Brasília (15/03/2022) – A Confederação da Agricultura e Pecuária do Brasil (CNA) promoveu, na terça (15), a live “Agropecuária e Clima: o que esperar para a segunda safra?”.

O encontro foi moderado pelo coordenador de Produção Agrícola da CNA, Maciel Silva, e contou com a participação do meteorologista do Instituto Nacional de Meteorologia (Inmet), Francisco de Assis Diniz; da superintendente de Informações Agropecuárias da Companhia Nacional de Abastecimento (Conab), Candice Mello Romero Santos; e do diretor do Departamento de Gestão de Riscos do Ministério da Agricultura, Pedro Loyola.

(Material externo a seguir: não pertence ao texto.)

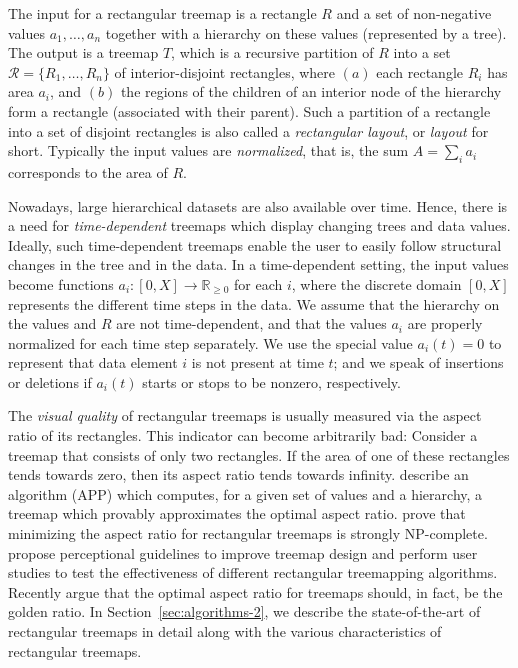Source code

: The input for a rectangular treemap is a rectangle $R$ and a set of non-negative values $a_1, \ldots, a_n$ together with a hierarchy on these values (represented by a tree). The output is a treemap $T$, which is a recursive partition of $R$ into a set $\mathcal{R}=\{R_1, \ldots, R_n \}$ of interior-disjoint rectangles, where $(a)$ each rectangle $R_i$ has area $a_i$, and $(b)$ the regions of the children of an interior node of the hierarchy form a rectangle (associated with their parent). Such a partition of a rectangle into a set of disjoint rectangles is also called a \emph{rectangular layout}, or \emph{layout} for short. Typically the input values are \emph{normalized}, that is, the sum $A = \sum_i a_i$ corresponds to the area of $R$.

Nowadays, large hierarchical datasets are also available over time. Hence, there is a need for \emph{time-dependent} treemaps which display changing trees and data values. Ideally, such time-dependent treemaps enable the user to easily follow structural changes in the tree and in the data. In a time-dependent setting, the input values become functions $a_i\colon [0, X] \rightarrow \mathbb{R}_{\geq 0}$ for each $i$, where the discrete domain $[0, X]$ represents the different time steps in the data. We assume that the hierarchy on the values and $R$ are not time-dependent, and that the values $a_i$ are properly normalized for each time step separately. We use the special value $a_i(t) = 0$ to represent that data element $i$ is not present at time $t$; and we speak of insertions or deletions if $a_i(t)$ starts or stops to be nonzero, respectively.

The \emph{visual quality} of rectangular treemaps is usually measured via the aspect ratio of its rectangles. This indicator can become arbitrarily bad: Consider a treemap that consists of only two rectangles. If the area of one of these rectangles tends towards zero, then its aspect ratio tends towards infinity. \cite{nagamochi07} describe an algorithm (APP) which computes, for a given set of values and a hierarchy, a treemap which provably approximates the optimal aspect ratio. \cite{deberg14} prove that minimizing the aspect ratio for rectangular treemaps is strongly NP-complete. ~\cite{Kong2010} propose perceptional guidelines to improve treemap design and \cite{Zhou2017} perform user studies to test the effectiveness of different rectangular treemapping algorithms. Recently \cite{lu2017golden} argue that the optimal aspect ratio for treemaps should, in fact, be the golden ratio. In Section~\ref{sec:algorithms-2}, we describe the state-of-the-art of rectangular treemaps in detail along with the various characteristics of rectangular treemaps.

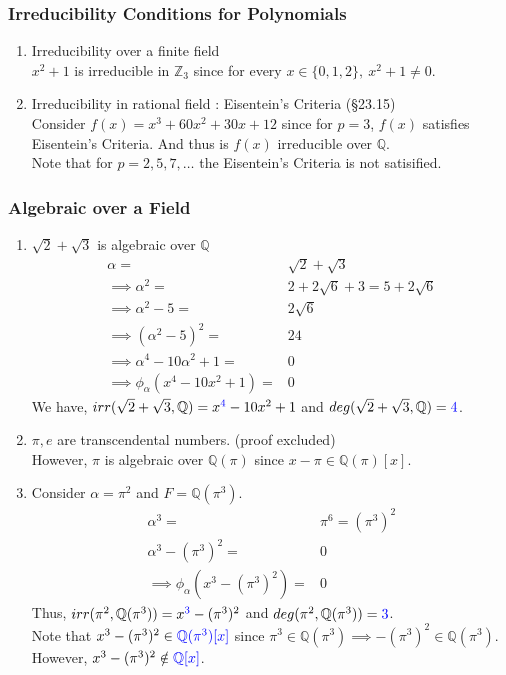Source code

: \subsubsection{Irreducibility Conditions for Polynomials}
\begin{enumerate}
	\item Irreducibility over a finite field\\
		$x^2+1$ is irreducible in $\mathbb{Z}_3$ since for every $x \in \{ 0,1,2 \},\ x^2+1 \ne 0$.
\item Irreducibility in rational field : Eisentein's Criteria (\S23.15) \\
	Consider $f(x) = x^3+60x^2+30x+12$ since for $p=3$, $f(x)$ satisfies Eisentein's Criteria. And thus is $f(x)$ irreducible over $\mathbb{Q}$.\\
	Note that for $p = 2,5,7,\dots$ the Eisentein's Criteria is not satisified.
\end{enumerate}
\subsubsection{Algebraic over a Field}
\begin{enumerate}
	\item $\sqrt{2}+\sqrt{3}$ is algebraic over $\mathbb{Q}$ \cite[Exercise 29.2]{fraleigh}
	\begin{align*}
		\alpha = & \sqrt{2} + \sqrt{3} \\
		\implies \alpha^2 = & 2 + 2\sqrt{6} + 3 =  5 + 2\sqrt{6}  \\
		\implies \alpha^2 - 5 =  & 2\sqrt{6} \\
		\implies  (\alpha^2-5)^2 = & 24 \\
		\implies \alpha^4 - 10\alpha^2 + 1 = & 0 \\
		\implies \phi_{\alpha}(x^4 - 10x^2 + 1) = & 0 
	\end{align*}
		We have, $irr(\sqrt{2}+\sqrt{3},\mathbb{Q}) = x^{\textcolor{blue}{4}}-10x^2+1$ and $deg(\sqrt{2}+\sqrt{3},\mathbb{Q}) = \textcolor{blue}{4}$.
	\item $\pi,e$ are transcendental numbers. (proof excluded)\\
		However, $\pi$ is algebraic over $\mathbb{Q}(\pi)$ since $x-\pi \in \mathbb{Q}(\pi)[x]$.
		
	\item Consider $\alpha = \pi^2$ and $F = \mathbb{Q}(\pi^3)$. \cite[Exercise 29.16]{fraleigh}
	\begin{align*}
		\alpha^3 = & \pi^6 = (\pi^3)^2 \\
		\alpha^3-(\pi^3)^2 = & 0 \\
		\implies \phi_\alpha(x^3-(\pi^3)^2) = & 0 
	\end{align*}
	Thus, $irr(\pi^2,\mathbb{Q}(\pi^3)) = x^{\textcolor{blue}{3}}-(\pi^3)^2$ and $deg(\pi^2,\mathbb{Q}(\pi^3)) = \textcolor{blue}{3}$.\\ 
		Note that $x^3-(\pi^3)^2 \in \textcolor{blue}{\mathbb{Q}(\pi^3)[x]}$ since $\pi^3 \in \mathbb{Q}(\pi^3) \implies -(\pi^3)^2 \in \mathbb{Q}(\pi^3)$. However, $x^3-(\pi^3)^2 \notin \textcolor{blue}{\mathbb{Q}[x]}$.
\end{enumerate}
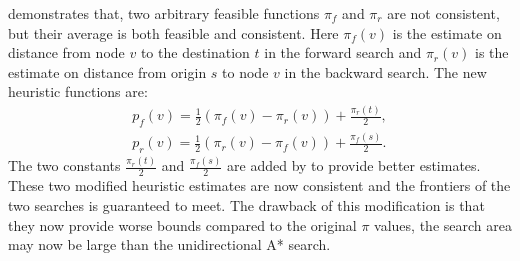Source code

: \begin{comment}
\begin{figure}[H]
    \tikzstyle{main node} = [circle, draw, text centered, minimum height=2.5em]
    \tikzstyle{line} = [draw, -latex']
    \centering
    \begin{tikzpicture}[>=stealth', line width=1pt, auto, node distance=3cm]
        \node [main node] (s) at (0,0)  {s};
        \node [main node] (v) at (2,3)  {v};
        \node [main node] (w) at (7,4)  {w};
        \node [main node] (t) at (8,7)  {t};

        \path [line, dashed] (s) -- node [right] {$\pi_r(v)$} (v);
        \path [line, dashed] (s) -- node [right] {$\pi_r(w)$} (w);
        \path [line, dashed] (v) -- node {$\pi_f(v)$} (t);
        \path [line, dashed] (w) -- node [left] {$\pi_f(w)$} (t);

        \draw [line, out=300, in=200, bend left] (s.north) to node [left] {$c_{st}$} (v);
        \draw [line, out=70, in=45, bend right] (w.east) to node [right] {$c_{wt}$} (t.east);
        \draw [line] (v.east) to node [above] {$c_{vw}$} (w);
    \end{tikzpicture}
    \caption{Heuristic values for bidirectional A* search}
    \label{fig:bidirect_heuristic}
\end{figure}
\todoin[inline]{add $\pi_f(t) and \pi_r(s)$ for figure}
\end{comment}

\citet{Ikeda} demonstrates that, two arbitrary feasible functions $\pi_f$ and $\pi_r$ are not consistent, but their average is both feasible and consistent.
Here $\pi_f(v)$ is the estimate on distance from node $v$ to the destination $t$ in the forward search and $\pi_r(v)$ is the estimate on distance from origin $s$ to node $v$ in the backward search. 
The new heuristic functions are:
\begin{align}
    p_f(v) = \frac{1}{2}(\pi_f(v)-\pi_r(v)) + \frac{\pi_r(t)}{2}, \\
    p_r(v) = \frac{1}{2}(\pi_r(v)-\pi_f(v)) + \frac{\pi_f(s)}{2}.
\end{align}
The two constants $\frac{\pi_r(t)}{2}$ and $\frac{\pi_f(s)}{2}$ are added by \citet{GoldbergEPP} to provide better estimates.
These two modified heuristic estimates are now consistent and the frontiers of the two searches is guaranteed to meet.
The drawback of this modification is that they now provide worse bounds compared to the original $\pi$ values,
the search area may now be large than the unidirectional A* search.

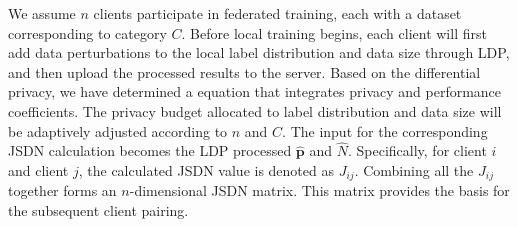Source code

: \documentclass[journal,twoside,web]{ieeecolor}
\begin{document}
We assume $n$ clients participate in federated training, each with a dataset corresponding to category $C$. Before local training begins, each client will first add data perturbations to the local label distribution and data size through LDP, and then upload the processed results to the server. Based on the differential privacy, we have determined a equation that integrates privacy and performance coefficients. The privacy budget allocated to label distribution and data size will be adaptively adjusted according to $n$ and $C$. The input for the corresponding JSDN calculation becomes the LDP processed $\hat{\mathbf{p}}$ and  $\hat{N}$. Specifically, for client $i$ and client $j$, the calculated JSDN value is denoted as \(J_{ij}\). Combining all the \(J_{ij}\) together forms an $n$-dimensional JSDN matrix. This matrix provides the basis for the subsequent client pairing.






    

    
\end{document}
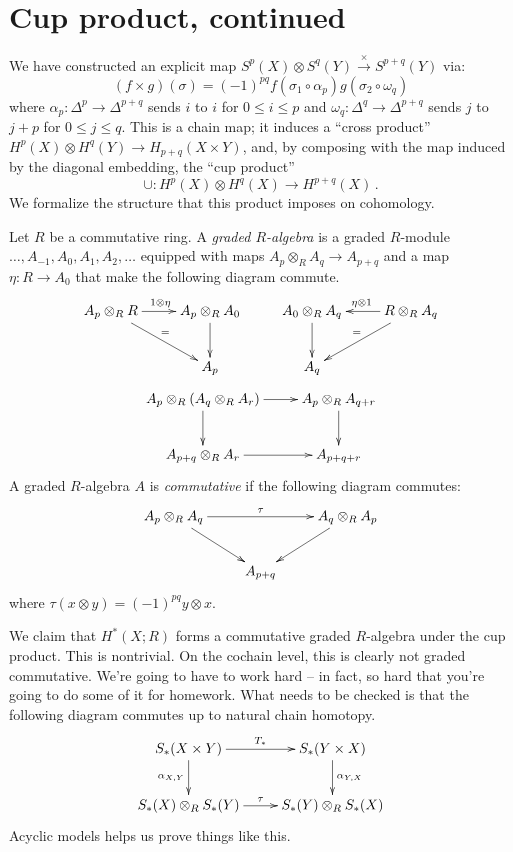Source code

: \section{Cup product, continued}
We have constructed an explicit map $S^p(X)\otimes S^q(Y)\xrightarrow{\times} S^{p+q}(Y)$ via:
\begin{equation*}
(f\times g)(\sigma)=(-1)^{pq}f(\sigma_1\circ\alpha_p)g(\sigma_2\circ\omega_q)
\end{equation*}
where $\alpha_p:\Delta^p\to\Delta^{p+q}$ sends $i$ to $i$ for 
$0\leq i\leq p$ and $\omega_q:\Delta^q\to\Delta^{p+q}$ sends $j$ to $j+p$ 
for  $0\leq j\leq q$. This is a chain map; it induces a ``cross product''
$ H^p(X)\otimes H^q(Y)\to H_{p+q}(X\times Y)$, and, by composing with the
map induced by the diagonal embedding, the ``cup product''
\[
\cup:H^p(X)\otimes H^q(X)\to H^{p+q}(X)\,.
\]
We formalize the structure that this product imposes on cohomology.
\begin{definition}
Let $R$ be a commutative ring. A \emph{graded $R$-algebra} is a graded $R$-module $\ldots,A_{-1},A_0, A_1,A_2,\ldots$ equipped with maps $A_p\otimes_R A_q\to A_{p+q}$ and a map $\eta:R\to A_0$ that make the following diagram commute.
\[
\xymatrix{
A_p\otimes_R R \ar[r]^{1\otimes\eta} \ar[dr]^= &A_p\otimes_R A_0 \ar[d] &
A_0\otimes_R A_q \ar[d] & R\otimes_R A_q \ar[l]_{\eta\otimes1} \ar[dl]_= \\
& A_p & A_q 
}\]
\begin{equation*}
\xymatrix{
A_p\otimes_R (A_q\otimes_R A_r)\ar[r]\ar[d] & A_p\otimes_R A_{q+r}\ar[d]\\
A_{p+q}\otimes_R A_r \ar[r] & A_{p+q+r}
}
\end{equation*}
A graded $R$-algebra $A$ is {\em commutative} if the following diagram commutes:
\begin{equation*}
\xymatrix{
	A_p\otimes_R A_q\ar[rr]^{\tau}\ar[dr] & & A_q\otimes_R A_p \ar[dl]\\
	 & A_{p+q} & 
}
\end{equation*}
where $\tau(x\otimes y)=(-1)^{pq}y\otimes x$. 
\end{definition}
We claim that $ H^\ast(X;R)$ forms a commutative graded $R$-algebra under the cup product. This is nontrivial. On the cochain level, this is clearly not graded commutative. We're going to have to work hard -- in fact, so hard that you're going to do some of it for homework. What needs to be checked is that the following 
diagram commutes up to natural chain homotopy.
\begin{equation*}
\xymatrix{S_\ast(X\times Y)\ar[r]^{T_\ast}\ar[d]_{\alpha_{X,Y}} & S_\ast(Y\times X)\ar[d]^{\alpha_{Y,X}}\\
S_\ast(X)\otimes_R S_\ast(Y)\ar[r]^{\tau} & S_\ast(Y)\otimes_R S_\ast(X)}
\end{equation*}
Acyclic models helps us prove things like this.

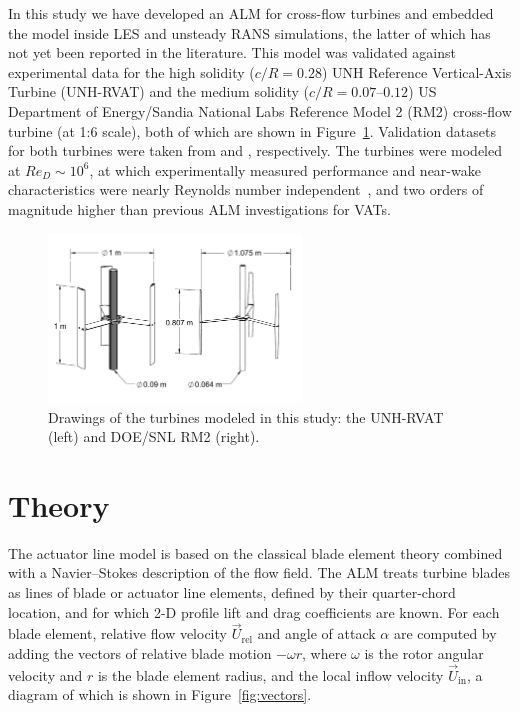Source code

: \documentclass[times]{weauth}
\begin{document}
In this study we have developed an ALM for cross-flow turbines and embedded the
model inside LES and unsteady RANS simulations, the latter of which has not yet
been reported in the literature. This model was validated against experimental
data for the high solidity ($c/R=0.28$) UNH Reference Vertical-Axis Turbine
(UNH-RVAT) and the medium solidity ($c/R=0.07$--$0.12$) US Department of
Energy/Sandia National Labs Reference Model 2 (RM2) cross-flow turbine (at 1:6
scale), both of which are shown in Figure~\ref{fig:turbines}. Validation
datasets for both turbines were taken from \cite{Bachant2016-RVAT-Re-dep} and
\cite{Bachant2016-RM2-data}, respectively. The turbines were modeled at $Re_D
\sim 10^6$, at which experimentally measured performance and near-wake
characteristics were nearly Reynolds number
independent~\cite{Bachant2016-Energies,Bachant2016-RM2-paper}, and two orders of
magnitude higher than previous ALM investigations for VATs.


\begin{figure}
    \centering

    \includegraphics[width=0.6\textwidth]{turbines}

    \caption{Drawings of the turbines modeled in this study: the UNH-RVAT (left)
    and DOE/SNL RM2 (right).}

    \label{fig:turbines}
\end{figure}


\section{Theory}

The actuator line model is based on the classical blade element theory combined
with a Navier--Stokes description of the flow field. The ALM treats turbine
blades as lines of blade or actuator line elements, defined by their
quarter-chord location, and for which 2-D profile lift and drag coefficients are
known. For each blade element, relative flow velocity $\vec{U}_\mathrm{rel}$ and
angle of attack $\alpha$ are computed by adding the vectors of relative blade
motion $-\omega r$, where $\omega$ is the rotor angular velocity and $r$ is the
blade element radius, and the local inflow velocity $\vec{U}_\mathrm{in}$, a
diagram of which is shown in Figure~\ref{fig:vectors}.
\end{document}
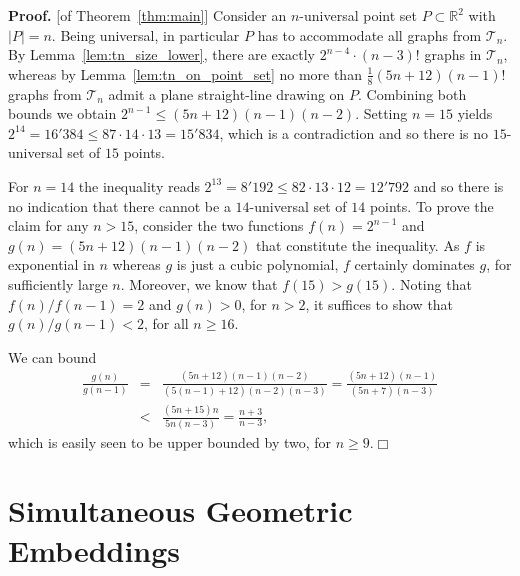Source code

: \documentclass[11pt]{article}
\newcommand{\qed}{\hfill\ensuremath{\Box}}
\newenvironment{proof}{\noindent\textbf{Proof.}
}{\par\medskip}
\newcommand{\R}{\ensuremath{\mathds R}}
\newcommand{\T}{\ensuremath{\mathcal T}}
\begin{document}
\begin{proof}[of Theorem~\ref{thm:main}]
  Consider an $n$-universal point set $P\subset\R^2$ with
  $|P|=n$. Being universal, in particular $P$ has to accommodate all
  graphs from $\T_n$. By Lemma~\ref{lem:tn_size_lower}, there are
  exactly $2^{n-4}\cdot (n-3)!$ graphs in $\T_n$, whereas by
  Lemma~\ref{lem:tn_on_point_set} no more than
  $\frac{1}{8}(5n+12)(n-1)!$ graphs from $\T_n$ admit a plane
  straight-line drawing on $P$. Combining both bounds we obtain
  $2^{n-1}\le(5n+12)(n-1)(n-2)$. Setting $n=15$ yields
  $2^{14}=16'384\le 87\cdot 14\cdot 13=15'834$, which is a
  contradiction and so there is no $15$-universal set of $15$ points.

  For $n=14$ the inequality reads $2^{13}=8'192\le 82\cdot 13\cdot
  12=12'792$ and so there is no indication that there cannot be a
  $14$-universal set of $14$ points. To prove the claim for any
  $n>15$, consider the two functions $f(n)=2^{n-1}$ and
  $g(n)=(5n+12)(n-1)(n-2)$ that constitute the inequality. As $f$ is
  exponential in $n$ whereas $g$ is just a cubic polynomial, $f$
  certainly dominates $g$, for sufficiently large $n$.  Moreover, we
  know that $f(15)>g(15)$. Noting that $f(n)/f(n-1)=2$ and $g(n)>0$,
  for $n>2$, it suffices to show that $g(n)/g(n-1)<2$, for all $n\ge
  16$.  

  \noindent We can bound
  \begin{eqnarray*}
    \frac{g(n)}{g(n-1)} &=&
    \frac{(5n+12)(n-1)(n-2)}{(5(n-1)+12)(n-2)(n-3)}=
    \frac{(5n+12)(n-1)}{(5n+7)(n-3)}\\
    &<& \frac{(5n+15)n}{5n(n-3)}=\frac{n+3}{n-3},
  \end{eqnarray*}
  which is easily seen to be upper bounded by two, for $n\geq 9$.\qed
\end{proof}

\section{Simultaneous Geometric Embeddings}
\label{sec:sim}
\end{document}

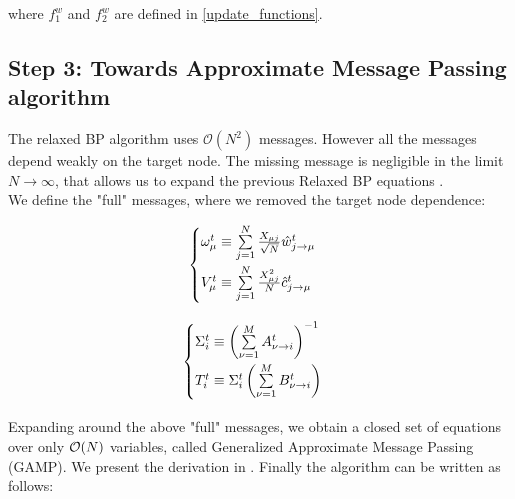 \documentclass[aip,jmp,amsmath,amssymb,reprint]{revtex4}
\begin{document}
where $f_1^w$ and $f_2^w$ are defined in \ref{update_functions}.


\subsection{Step 3: Towards Approximate Message Passing algorithm}
The relaxed BP algorithm uses $\mathcal{O}(N^2)$ messages. However all the messages depend weakly on the target node. The missing message is negligible in the limit $N \to \infty$, that allows us to expand the previous Relaxed BP equations \Eq{\ref{supp:relaxed_BP}}.\\

We define the "full" messages, where we removed the target node dependence:\\
\begin{minipage}[c]{.46\linewidth}
\begin{equation*}
	\begin{cases}
		\omega_{\mu}^t \equiv \sum\limits_{j = 1}^N \frac{X_{\mu j}}{\sqrt{N}}   \hat{w}_{j\to \mu}^t\vspace{0.1cm} \\
		V_{\mu}^t \equiv  \sum\limits_{j=1}^N \frac{X_{\mu j}^2}{N}   \hat{c}_{j\to \mu}^t\vspace{0.1cm} \\
	\end{cases}
\end{equation*}
\end{minipage} \hfill
\begin{minipage}[c]{.46\linewidth}
\begin{equation}
	\begin{cases}
		\Sigma_{i  }^t \equiv  \left( \sum\limits_{\nu =1}^M  A_{\nu \to i}^t \right )^{-1} \vspace{0.1cm} \\
	T_{i }^t \equiv  \Sigma_{i}^t  \left( \sum\limits_{\nu =1}^M  B_{\nu \to i}^t \right)\vspace{0.1cm} \\
	\end{cases}
\end{equation}
\end{minipage}

Expanding \Eq{\ref{supp:relaxed_BP}} around the above "full" messages, we obtain a closed set of equations over only $\mathcal{O}(N)$ variables, called Generalized Approximate Message Passing (GAMP). We present the derivation in \Eq{\ref{appendix:towardsAMP}}. Finally the algorithm can be written as follows:
\end{document}
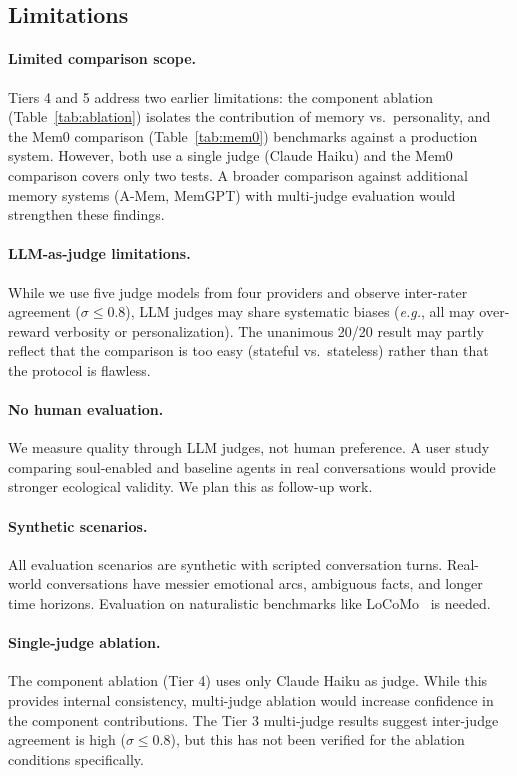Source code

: \documentclass{article}
\newcommand{\eg}{\textit{e.g.}}
\begin{document}
\subsection{Limitations}

\paragraph{Limited comparison scope.} Tiers 4 and 5 address two earlier limitations: the component ablation (Table~\ref{tab:ablation}) isolates the contribution of memory vs.\ personality, and the Mem0 comparison (Table~\ref{tab:mem0}) benchmarks against a production system. However, both use a single judge (Claude Haiku) and the Mem0 comparison covers only two tests. A broader comparison against additional memory systems (A-Mem, MemGPT) with multi-judge evaluation would strengthen these findings.

\paragraph{LLM-as-judge limitations.} While we use five judge models from four providers and observe inter-rater agreement ($\sigma \leq 0.8$), LLM judges may share systematic biases (\eg{}, all may over-reward verbosity or personalization). The unanimous 20/20 result may partly reflect that the comparison is too easy (stateful vs.\ stateless) rather than that the protocol is flawless.

\paragraph{No human evaluation.} We measure quality through LLM judges, not human preference. A user study comparing soul-enabled and baseline agents in real conversations would provide stronger ecological validity. We plan this as follow-up work.

\paragraph{Synthetic scenarios.} All evaluation scenarios are synthetic with scripted conversation turns. Real-world conversations have messier emotional arcs, ambiguous facts, and longer time horizons. Evaluation on naturalistic benchmarks like LoCoMo~\cite{maharana2024locomo} is needed.

\paragraph{Single-judge ablation.} The component ablation (Tier 4) uses only Claude Haiku as judge. While this provides internal consistency, multi-judge ablation would increase confidence in the component contributions. The Tier 3 multi-judge results suggest inter-judge agreement is high ($\sigma \leq 0.8$), but this has not been verified for the ablation conditions specifically.
\end{document}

Segundo Maciel Silva, as adversidades climáticas vêm castigando o produtor brasileiro nos últimos anos. Excesso de chuvas, déficit hídrico e o fenômeno La Niña afetaram o rendimento das safras e trouxeram fortes prejuízos para culturas como soja, milho 1ª safra e feijão 1ª safra.

Diante desse cenário, as projeções de produção vêm sendo frequentemente revistas para baixo. O último levantamento da Conab para a safra 2021/22 estima uma produção de 265,7 milhões de toneladas, 25,4 milhões a menos que as estimativas feitas em dezembro de 2021.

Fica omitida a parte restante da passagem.